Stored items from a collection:
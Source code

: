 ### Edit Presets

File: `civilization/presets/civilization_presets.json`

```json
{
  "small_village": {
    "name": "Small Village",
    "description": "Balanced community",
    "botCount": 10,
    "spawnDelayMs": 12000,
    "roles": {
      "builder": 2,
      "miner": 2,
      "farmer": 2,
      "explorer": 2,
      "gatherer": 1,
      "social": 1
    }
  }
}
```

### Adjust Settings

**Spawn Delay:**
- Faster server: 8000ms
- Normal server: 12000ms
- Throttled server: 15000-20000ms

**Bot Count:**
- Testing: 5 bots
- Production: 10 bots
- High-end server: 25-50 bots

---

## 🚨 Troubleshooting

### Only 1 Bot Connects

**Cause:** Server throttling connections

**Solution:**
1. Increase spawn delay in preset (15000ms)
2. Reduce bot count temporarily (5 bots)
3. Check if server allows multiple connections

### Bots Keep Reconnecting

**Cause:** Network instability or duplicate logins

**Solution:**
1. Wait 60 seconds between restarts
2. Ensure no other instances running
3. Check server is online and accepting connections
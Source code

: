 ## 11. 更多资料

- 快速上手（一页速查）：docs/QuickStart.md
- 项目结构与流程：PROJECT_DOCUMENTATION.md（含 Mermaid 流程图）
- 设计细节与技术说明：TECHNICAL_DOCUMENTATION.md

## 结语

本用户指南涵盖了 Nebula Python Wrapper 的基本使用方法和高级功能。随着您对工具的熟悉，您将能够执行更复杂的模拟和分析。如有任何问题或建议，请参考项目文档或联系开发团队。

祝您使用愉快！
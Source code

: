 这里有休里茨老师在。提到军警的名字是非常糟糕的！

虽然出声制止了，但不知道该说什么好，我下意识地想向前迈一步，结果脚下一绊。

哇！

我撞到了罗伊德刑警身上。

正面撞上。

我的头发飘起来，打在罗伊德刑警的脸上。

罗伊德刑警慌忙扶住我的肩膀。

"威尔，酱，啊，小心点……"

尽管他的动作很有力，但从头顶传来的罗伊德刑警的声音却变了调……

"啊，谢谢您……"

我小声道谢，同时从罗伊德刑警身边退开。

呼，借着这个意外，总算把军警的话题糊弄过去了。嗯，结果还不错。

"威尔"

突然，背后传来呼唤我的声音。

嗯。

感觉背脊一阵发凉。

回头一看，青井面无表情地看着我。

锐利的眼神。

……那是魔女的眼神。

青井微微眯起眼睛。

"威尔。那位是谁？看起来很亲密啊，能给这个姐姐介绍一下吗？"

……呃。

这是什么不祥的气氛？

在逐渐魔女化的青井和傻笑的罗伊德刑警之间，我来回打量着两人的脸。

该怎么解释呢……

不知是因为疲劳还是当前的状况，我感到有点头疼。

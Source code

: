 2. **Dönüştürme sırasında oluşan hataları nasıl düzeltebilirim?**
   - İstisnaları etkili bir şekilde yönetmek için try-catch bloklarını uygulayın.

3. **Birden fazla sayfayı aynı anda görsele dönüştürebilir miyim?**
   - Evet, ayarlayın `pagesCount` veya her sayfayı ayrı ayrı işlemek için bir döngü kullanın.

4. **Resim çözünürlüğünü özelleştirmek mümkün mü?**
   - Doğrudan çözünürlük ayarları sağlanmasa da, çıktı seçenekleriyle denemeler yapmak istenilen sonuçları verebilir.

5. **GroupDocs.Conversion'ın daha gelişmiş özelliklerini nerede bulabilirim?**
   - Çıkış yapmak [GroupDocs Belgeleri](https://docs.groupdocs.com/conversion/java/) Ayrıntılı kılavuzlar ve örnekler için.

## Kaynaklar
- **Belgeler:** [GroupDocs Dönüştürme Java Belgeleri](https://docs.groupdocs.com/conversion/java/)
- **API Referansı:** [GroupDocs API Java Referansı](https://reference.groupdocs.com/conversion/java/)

WHAT THE TASK ASKS> Your task is to copy every line in the entries that holds the string "Cause".

ANSWER FOR THIS EXERCISE>
**Cause:** Server throttling connections
**Cause:** Network instability or duplicate logins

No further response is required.